Grades inflated to unfairly give students upperhand

Nearly half of all 2,583 secondary schools in Thailand have inflated their students' grades to give them an advantage for their university entrance examinations, a Bangkok seminar on a national test was told yesterday.



Of all schools, 1,224 mostly small schools have inflated grades while another 1,238 mostly large schools have deflated grade point averages (GPAs), said Prof Sirichai Kanjanawasee, a Chulalongkorn University lecturer and an adviser to the National Institute of Educational Testing Service.

The remaining 121 schools give standard GPAs to their students, he added. High GPAs will be attributed to a portion of scores in the Ordinary National Educational Test (Onet) each 12thgrader takes in examinations to enter universities.

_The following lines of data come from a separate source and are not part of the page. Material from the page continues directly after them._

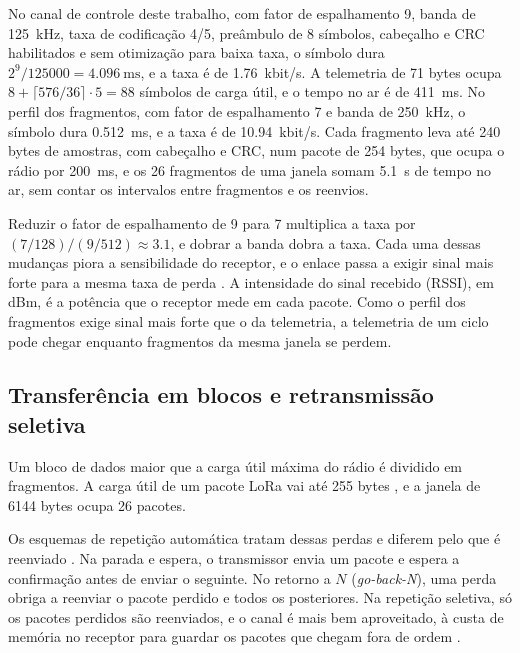 No canal de controle deste trabalho, com fator de espalhamento 9, banda de \SI{125}{\kilo\hertz}, taxa de codificação 4/5, preâmbulo de 8 símbolos, cabeçalho e CRC habilitados e sem otimização para baixa taxa, o símbolo dura $2^9/\num{125000} = \SI{4,096}{\milli\second}$, e a taxa é de \SI{1,76}{kbit/s}. A telemetria de \num{71} bytes ocupa $8 + \lceil 576/36 \rceil \cdot 5 = 88$ símbolos de carga útil, e o tempo no ar é de \SI{411}{\milli\second}. No perfil dos fragmentos, com fator de espalhamento 7 e banda de \SI{250}{\kilo\hertz}, o símbolo dura \SI{0,512}{\milli\second}, e a taxa é de \SI{10,94}{kbit/s}. Cada fragmento leva até \num{240} bytes de amostras, com cabeçalho e CRC, num pacote de \num{254} bytes, que ocupa o rádio por \SI{200}{\milli\second}, e os \num{26} fragmentos de uma janela somam \SI{5,1}{\second} de tempo no ar, sem contar os intervalos entre fragmentos e os reenvios.

Reduzir o fator de espalhamento de 9 para 7 multiplica a taxa por $(7/128)/(9/512) \approx \num{3,1}$, e dobrar a banda dobra a taxa. Cada uma dessas mudanças piora a sensibilidade do receptor, e o enlace passa a exigir sinal mais forte para a mesma taxa de perda \cite{semtech2015}. A intensidade do sinal recebido (RSSI), em dBm, é a potência que o receptor mede em cada pacote. Como o perfil dos fragmentos exige sinal mais forte que o da telemetria, a telemetria de um ciclo pode chegar enquanto fragmentos da mesma janela se perdem.

\subsection{Transferência em blocos e retransmissão seletiva}\label{sec:fund-blocos}

Um bloco de dados maior que a carga útil máxima do rádio é dividido em fragmentos. A carga útil de um pacote LoRa vai até \num{255} bytes \cite{semtech2015}, e a janela de \num{6144} bytes ocupa \num{26} pacotes.

Os esquemas de repetição automática tratam dessas perdas e diferem pelo que é reenviado \cite{lin1984}. Na parada e espera, o transmissor envia um pacote e espera a confirmação antes de enviar o seguinte. No retorno a $N$ (\textit{go-back-N}), uma perda obriga a reenviar o pacote perdido e todos os posteriores. Na repetição seletiva, só os pacotes perdidos são reenviados, e o canal é mais bem aproveitado, à custa de memória no receptor para guardar os pacotes que chegam fora de ordem \cite{lin1984}.


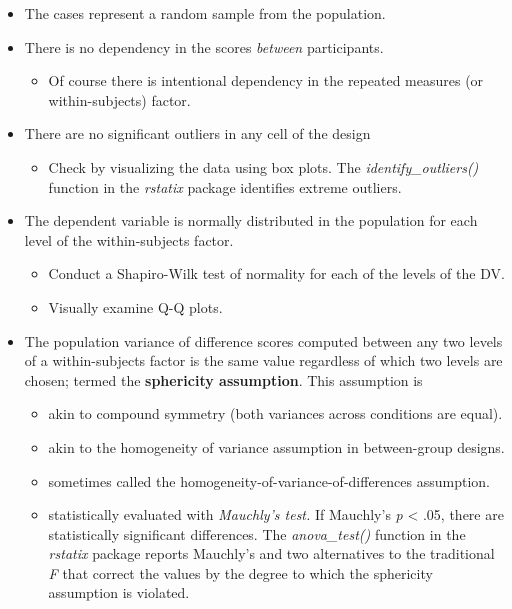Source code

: \documentclass[
  11pt,
]{book}
\providecommand{\tightlist}{%
  \setlength{\itemsep}{0pt}\setlength{\parskip}{0pt}}
\begin{document}
\begin{itemize}
\tightlist
\item
  The cases represent a random sample from the population.
\item
  There is no dependency in the scores \emph{between} participants.

  \begin{itemize}
  \tightlist
  \item
    Of course there is intentional dependency in the repeated measures (or within-subjects) factor.
  \end{itemize}
\item
  There are no significant outliers in any cell of the design

  \begin{itemize}
  \tightlist
  \item
    Check by visualizing the data using box plots. The \emph{identify\_outliers()} function in the \emph{rstatix} package identifies extreme outliers.
  \end{itemize}
\item
  The dependent variable is normally distributed in the population for each level of the within-subjects factor.

  \begin{itemize}
  \tightlist
  \item
    Conduct a Shapiro-Wilk test of normality for each of the levels of the DV.
  \item
    Visually examine Q-Q plots.
  \end{itemize}
\item
  The population variance of difference scores computed between any two levels of a within-subjects factor is the same value regardless of which two levels are chosen; termed the \textbf{sphericity assumption}. This assumption is

  \begin{itemize}
  \tightlist
  \item
    akin to compound symmetry (both variances across conditions are equal).
  \item
    akin to the homogeneity of variance assumption in between-group designs.
  \item
    sometimes called the homogeneity-of-variance-of-differences assumption.
  \item
    statistically evaluated with \emph{Mauchly's test.} If Mauchly's \emph{p} \textless{} .05, there are statistically significant differences. The \emph{anova\_test()} function in the \emph{rstatix} package reports Mauchly's and two alternatives to the traditional \emph{F} that correct the values by the degree to which the sphericity assumption is violated.
  \end{itemize}
\end{itemize}
\end{document}

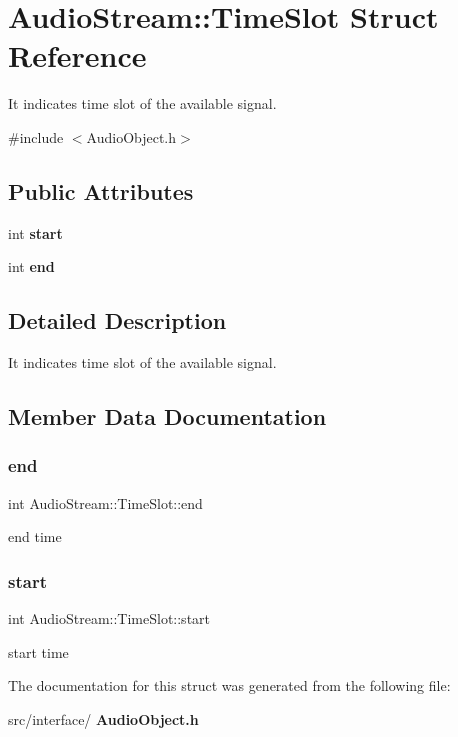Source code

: \section{Audio\+Stream\+:\+:Time\+Slot Struct Reference}
\label{struct_audio_stream_1_1_time_slot}


It indicates time slot of the available signal.  




{\ttfamily \#include $<$Audio\+Object.\+h$>$}

\subsection*{Public Attributes}
\begin{DoxyCompactItemize}
\item 
int \textbf{ start}
\item 
int \textbf{ end}
\end{DoxyCompactItemize}


\subsection{Detailed Description}
It indicates time slot of the available signal. 

\subsection{Member Data Documentation}
\mbox{\label{struct_audio_stream_1_1_time_slot_a8e20d0e50a37bade2849f0c09f1034cc}} 
\subsubsection{end}
{\footnotesize\ttfamily int Audio\+Stream\+::\+Time\+Slot\+::end}

end time \mbox{\label{struct_audio_stream_1_1_time_slot_ae5191a76f4255eec3ea4fb6f7c3a5246}} 
\subsubsection{start}
{\footnotesize\ttfamily int Audio\+Stream\+::\+Time\+Slot\+::start}

start time 

The documentation for this struct was generated from the following file\+:\begin{DoxyCompactItemize}
\item 
src/interface/\textbf{ Audio\+Object.\+h}\end{DoxyCompactItemize}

The results were included in a Chulalongkorn University study that will be forwarded to the Office of the Basic Education Commission to consider whether the problem should be immediately addressed or solved.

The seminar also discussed how accumulated grade point averages (GPAX) in five groups of subjects would certainly replace the Advanced National Educational Test (ANet) for higher education admission in 2010, as previously planned.

The GPAX idea has reportedly been brought up by Education Ministry executives allied with politicians, who do not have genuine knowledge about education or lack good reasons to back up their initiative.